How’s Your Telomere, Mary?

By |2013-06-27T09:00:00-04:00June 27th, 2013|Opinions, Parting Glances|

Parting Glances

This month’s issue of Brain World (Humanity’s New Frontier) carries articles of amatory, ecumenical interest for those of us fascinated and/or obsessed with sexuality preoccupation. Count me in.
In spite of my advanced years, I fancy that I still qualify to cut the Dijon Mustard, as Julia Child might say, preparing an appetizing Cordon Bleu for viewer delight but vicarious TV consumption.

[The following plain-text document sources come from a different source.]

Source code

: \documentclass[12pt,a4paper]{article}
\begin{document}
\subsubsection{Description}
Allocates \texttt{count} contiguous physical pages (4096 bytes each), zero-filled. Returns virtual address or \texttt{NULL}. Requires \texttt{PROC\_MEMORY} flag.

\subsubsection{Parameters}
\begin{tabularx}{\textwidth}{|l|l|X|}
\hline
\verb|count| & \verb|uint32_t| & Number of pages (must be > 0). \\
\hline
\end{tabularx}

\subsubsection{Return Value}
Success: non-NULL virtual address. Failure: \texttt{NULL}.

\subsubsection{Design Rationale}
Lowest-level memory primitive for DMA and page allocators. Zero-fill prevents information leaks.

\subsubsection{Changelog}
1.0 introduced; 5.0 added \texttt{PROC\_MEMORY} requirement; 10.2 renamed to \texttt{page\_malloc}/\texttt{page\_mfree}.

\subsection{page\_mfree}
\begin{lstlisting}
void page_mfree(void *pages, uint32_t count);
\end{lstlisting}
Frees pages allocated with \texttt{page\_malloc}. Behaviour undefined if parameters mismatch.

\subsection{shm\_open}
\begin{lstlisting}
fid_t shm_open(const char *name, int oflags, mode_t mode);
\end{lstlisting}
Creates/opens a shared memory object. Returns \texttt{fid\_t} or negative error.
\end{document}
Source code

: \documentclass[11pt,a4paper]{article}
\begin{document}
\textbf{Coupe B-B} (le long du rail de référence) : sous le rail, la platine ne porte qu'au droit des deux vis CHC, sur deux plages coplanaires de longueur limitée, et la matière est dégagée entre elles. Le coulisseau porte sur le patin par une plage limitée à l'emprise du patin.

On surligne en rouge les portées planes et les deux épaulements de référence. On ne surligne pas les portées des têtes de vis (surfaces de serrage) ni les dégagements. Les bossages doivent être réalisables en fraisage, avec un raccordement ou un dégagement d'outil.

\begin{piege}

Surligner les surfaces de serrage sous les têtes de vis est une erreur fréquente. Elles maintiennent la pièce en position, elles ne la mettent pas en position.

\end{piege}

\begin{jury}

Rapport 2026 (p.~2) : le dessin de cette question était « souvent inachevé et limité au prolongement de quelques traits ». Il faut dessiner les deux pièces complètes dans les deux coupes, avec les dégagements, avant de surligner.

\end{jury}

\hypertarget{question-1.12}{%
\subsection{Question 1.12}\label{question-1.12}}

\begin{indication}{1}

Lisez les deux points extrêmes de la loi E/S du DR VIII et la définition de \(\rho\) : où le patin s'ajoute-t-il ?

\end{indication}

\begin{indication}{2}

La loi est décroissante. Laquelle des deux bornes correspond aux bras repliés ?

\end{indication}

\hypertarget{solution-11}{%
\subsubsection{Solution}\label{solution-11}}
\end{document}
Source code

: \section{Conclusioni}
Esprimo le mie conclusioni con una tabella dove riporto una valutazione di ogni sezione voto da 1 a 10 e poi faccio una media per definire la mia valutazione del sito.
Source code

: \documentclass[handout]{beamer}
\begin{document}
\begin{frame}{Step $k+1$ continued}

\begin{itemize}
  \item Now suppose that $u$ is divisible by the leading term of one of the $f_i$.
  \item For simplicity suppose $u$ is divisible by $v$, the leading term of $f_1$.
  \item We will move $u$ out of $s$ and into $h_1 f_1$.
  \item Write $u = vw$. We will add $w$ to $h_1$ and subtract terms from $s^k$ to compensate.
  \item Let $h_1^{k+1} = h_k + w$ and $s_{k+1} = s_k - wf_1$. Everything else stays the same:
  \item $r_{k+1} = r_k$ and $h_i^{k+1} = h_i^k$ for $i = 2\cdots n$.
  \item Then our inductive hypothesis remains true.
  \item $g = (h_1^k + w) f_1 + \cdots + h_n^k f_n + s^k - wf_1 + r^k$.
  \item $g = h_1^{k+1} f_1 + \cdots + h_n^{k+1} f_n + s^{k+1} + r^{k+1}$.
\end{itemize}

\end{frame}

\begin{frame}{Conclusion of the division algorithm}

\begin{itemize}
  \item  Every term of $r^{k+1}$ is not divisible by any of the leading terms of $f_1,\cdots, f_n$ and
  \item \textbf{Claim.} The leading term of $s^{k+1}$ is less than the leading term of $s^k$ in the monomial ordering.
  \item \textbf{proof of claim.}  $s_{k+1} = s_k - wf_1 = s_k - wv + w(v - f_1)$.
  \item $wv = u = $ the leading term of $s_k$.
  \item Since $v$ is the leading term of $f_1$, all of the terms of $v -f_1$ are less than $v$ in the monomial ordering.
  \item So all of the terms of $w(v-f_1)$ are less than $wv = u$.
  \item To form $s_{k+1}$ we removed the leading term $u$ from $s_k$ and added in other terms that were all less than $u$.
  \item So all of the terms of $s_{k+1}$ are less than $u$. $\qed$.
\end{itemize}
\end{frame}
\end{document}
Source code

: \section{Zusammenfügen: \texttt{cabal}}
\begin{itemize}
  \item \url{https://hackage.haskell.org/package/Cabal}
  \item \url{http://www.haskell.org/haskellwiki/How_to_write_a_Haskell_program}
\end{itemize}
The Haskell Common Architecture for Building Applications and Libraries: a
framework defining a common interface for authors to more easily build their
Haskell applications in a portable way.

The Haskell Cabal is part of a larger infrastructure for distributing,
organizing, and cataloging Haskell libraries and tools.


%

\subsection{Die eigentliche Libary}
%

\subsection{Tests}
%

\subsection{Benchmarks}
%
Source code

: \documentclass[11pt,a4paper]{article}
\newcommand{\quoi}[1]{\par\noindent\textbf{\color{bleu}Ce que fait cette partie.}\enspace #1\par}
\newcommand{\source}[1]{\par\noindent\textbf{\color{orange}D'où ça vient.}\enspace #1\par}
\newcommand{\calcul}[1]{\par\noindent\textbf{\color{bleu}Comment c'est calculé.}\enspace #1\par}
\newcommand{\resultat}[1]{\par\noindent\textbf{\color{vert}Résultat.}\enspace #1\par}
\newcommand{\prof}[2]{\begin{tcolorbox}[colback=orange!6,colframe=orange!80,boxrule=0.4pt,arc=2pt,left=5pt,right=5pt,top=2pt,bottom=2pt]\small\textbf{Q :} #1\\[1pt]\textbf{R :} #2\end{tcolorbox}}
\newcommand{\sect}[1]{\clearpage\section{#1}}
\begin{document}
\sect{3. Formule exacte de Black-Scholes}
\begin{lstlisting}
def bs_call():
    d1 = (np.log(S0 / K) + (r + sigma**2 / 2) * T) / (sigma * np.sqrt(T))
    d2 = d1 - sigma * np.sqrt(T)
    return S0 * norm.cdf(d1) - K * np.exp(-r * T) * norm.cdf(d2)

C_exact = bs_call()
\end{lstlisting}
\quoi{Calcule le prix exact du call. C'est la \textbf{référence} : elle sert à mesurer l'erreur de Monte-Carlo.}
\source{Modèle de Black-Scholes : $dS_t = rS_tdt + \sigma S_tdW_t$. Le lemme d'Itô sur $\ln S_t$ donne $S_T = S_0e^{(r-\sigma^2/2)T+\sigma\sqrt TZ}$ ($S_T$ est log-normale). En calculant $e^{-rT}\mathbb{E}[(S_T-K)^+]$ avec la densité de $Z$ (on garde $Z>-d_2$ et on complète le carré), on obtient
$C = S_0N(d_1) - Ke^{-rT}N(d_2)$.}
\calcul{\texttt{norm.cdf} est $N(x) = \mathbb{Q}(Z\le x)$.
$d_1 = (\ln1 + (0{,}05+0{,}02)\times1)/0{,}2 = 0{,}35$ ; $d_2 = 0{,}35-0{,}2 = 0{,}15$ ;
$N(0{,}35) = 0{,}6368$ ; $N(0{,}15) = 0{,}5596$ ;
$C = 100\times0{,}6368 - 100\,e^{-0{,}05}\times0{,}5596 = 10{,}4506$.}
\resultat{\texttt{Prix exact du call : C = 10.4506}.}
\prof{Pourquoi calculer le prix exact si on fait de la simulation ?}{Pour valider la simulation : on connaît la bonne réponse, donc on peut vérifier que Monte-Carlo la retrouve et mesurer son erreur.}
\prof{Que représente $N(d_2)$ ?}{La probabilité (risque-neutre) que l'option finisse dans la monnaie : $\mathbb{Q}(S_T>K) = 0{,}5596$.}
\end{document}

Highlighted Brain World cover come-ons are, “Sex & Immortality,” “The Brain’s Pleasure Centers,” Sexual Healing,” “Unpredictable Love,” and “The Orgasm”. Perhaps to temper libidinous pandering to those of us somewhat more advanced in years, another cover highlight is “9 Tips for Aging Well”.

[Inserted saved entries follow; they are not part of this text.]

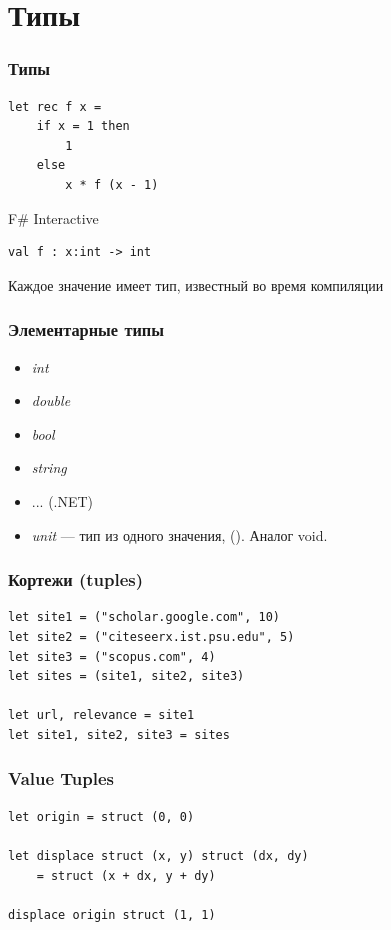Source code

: \documentclass[xetex,mathserif,serif]{beamer}
\begin{document}
	\section{Типы}

	\begin{frame}[fragile]
		\frametitle{Типы}
		\begin{verbatim}
let rec f x =
    if x = 1 then 
        1 
    else 
        x * f (x - 1)
		\end{verbatim}

		\begin{alertblock}{F\# Interactive}
			\begin{verbatim}
val f : x:int -> int
			\end{verbatim}
		\end{alertblock}
		Каждое значение имеет тип, известный во время компиляции
	\end{frame}

	\begin{frame}
		\frametitle{Элементарные типы}
		\begin{itemize}
			\item \textit{int}
			\item \textit{double}
			\item \textit{bool}
			\item \textit{string}
			\item ... (.NET)
			\item \textit{unit} --- тип из одного значения, (). Аналог void.
		\end{itemize}
	\end{frame}
	
	\begin{frame}[fragile]
		\frametitle{Кортежи (tuples)}
		\begin{verbatim}
let site1 = ("scholar.google.com", 10)
let site2 = ("citeseerx.ist.psu.edu", 5)
let site3 = ("scopus.com", 4)
let sites = (site1, site2, site3)

let url, relevance = site1
let site1, site2, site3 = sites
		\end{verbatim}
	\end{frame}

	\begin{frame}[fragile]
		\frametitle{Value Tuples}
		\begin{verbatim}
let origin = struct (0, 0)

let displace struct (x, y) struct (dx, dy)
    = struct (x + dx, y + dy)

displace origin struct (1, 1)
		\end{verbatim}
	\end{frame}
\end{document}

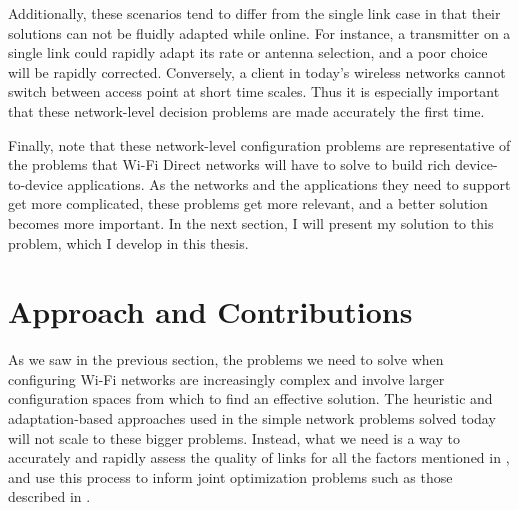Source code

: Additionally, these scenarios tend to differ from the single link case in that their solutions can not be fluidly adapted while online. For instance, a transmitter on a single link could rapidly adapt its rate or antenna selection, and a poor choice will be rapidly corrected. Conversely, a client in today's wireless networks cannot switch between access point at short time scales. Thus it is especially important that these network-level decision problems are made accurately the first time.

Finally, note that these network-level configuration problems are representative of the problems that Wi-Fi Direct networks will have to solve to build rich device-to-device applications. As the networks and the applications they need to support get more complicated, these problems get more relevant, and a better solution becomes more important. In the next section, I will present my solution to this problem, which I develop in this thesis.

\section{Approach and Contributions}
\label{sec:intro_approach}
As we saw in the previous section, the problems we need to solve when configuring Wi-Fi networks are increasingly complex and involve larger configuration spaces from which to find an effective solution. The heuristic and adaptation-based approaches used in the simple network problems solved today will not scale to these bigger problems. Instead, what we need is a way to accurately and rapidly assess the quality of links for all the factors mentioned in , and use this process to inform joint optimization problems such as those described in .

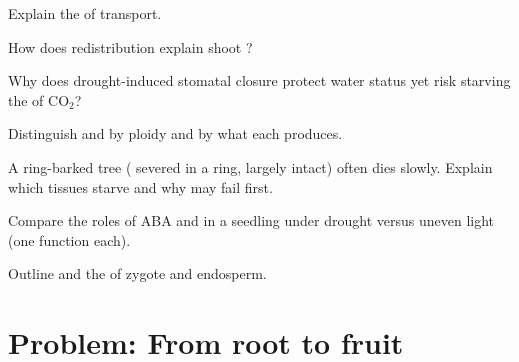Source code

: \begin{exercise}[$\star\star$]\label{exo:g12:plant-biology:6}
Explain the  of  transport.
\end{exercise}

\begin{exercise}[$\star\star$]\label{exo:g12:plant-biology:7}
How does  redistribution explain shoot ?
\end{exercise}

\begin{exercise}[$\star\star$]\label{exo:g12:plant-biology:8}
Why does drought-induced stomatal closure protect water status yet risk
starving the  of CO$_2$?
\end{exercise}

\begin{exercise}[$\star\star$]\label{exo:g12:plant-biology:9}
Distinguish  and  by ploidy and by what each
produces.
\end{exercise}

\begin{exercise}[$\star\star\star$]\label{exo:g12:plant-biology:10}
A ring-barked tree ( severed in a ring,  largely intact) often
dies slowly. Explain which tissues starve and why  may fail first.
\end{exercise}

\begin{exercise}[$\star\star\star$]\label{exo:g12:plant-biology:11}
Compare the roles of ABA and  in a seedling under drought versus
uneven light (one function each).
\end{exercise}

\begin{exercise}[$\star\star\star$]\label{exo:g12:plant-biology:12}
Outline  and the  of zygote and endosperm.
\end{exercise}

\section{Problem: From root to fruit}

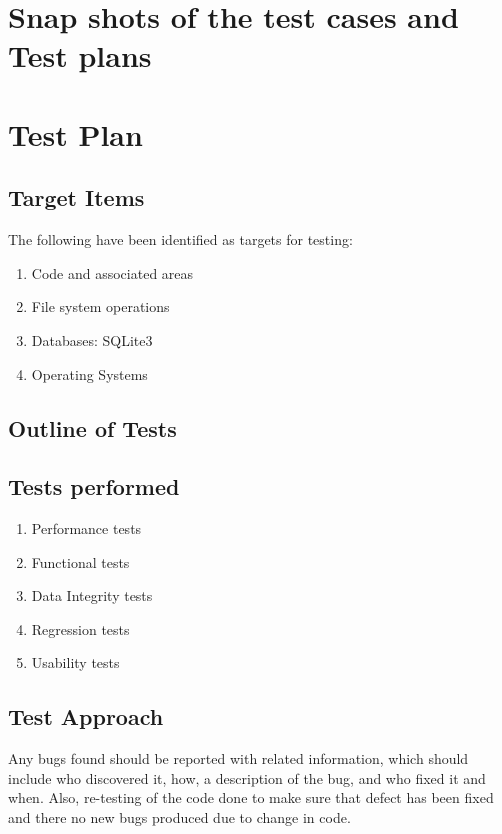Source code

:\section{Snap shots of the test cases and Test plans}
\section*{Test Plan}
\subsection{Target Items}
The following have been identified as targets for testing:
\begin{enumerate}
\item Code and associated areas
\item File system operations
\item Databases: SQLite3
\item Operating Systems
\end{enumerate}

\subsection{Outline of Tests}
\subsection*{Tests performed}
\begin{enumerate}
\item Performance tests
\item Functional tests
\item Data Integrity tests
\item Regression tests
\item Usability tests
\end{enumerate}

\subsection{Test Approach}
Any bugs found should be reported with related information, which should include
who discovered it, how, a description of the bug, and who fixed it and
when. Also, re-testing of the code done to make sure that defect has been fixed
and there no new bugs produced due to change in code.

As for aging, my first-hand experience of that unavoidable process of contrary adjustment is that one’s sexual drive — provided you know how to shift gears and parallel park — persists well into your 50s, 60s, 70s, 80s if you don’t abuse the speed limits getting from your lighted front porch to your dimly lit bedroom.
As incentive for those who qualify for being “over the hill” (or, at least standing cane in hand on the apex looking at the road behind and the sliding slope ahead) is an interview with “ageless” Jane Fonda, who is 75. (By the way, diva worshippers, Barbara Streisand is 71, Cher is 67, Joan Rivers is 80, Madonna, 54, and Betty White is, well, eternal.)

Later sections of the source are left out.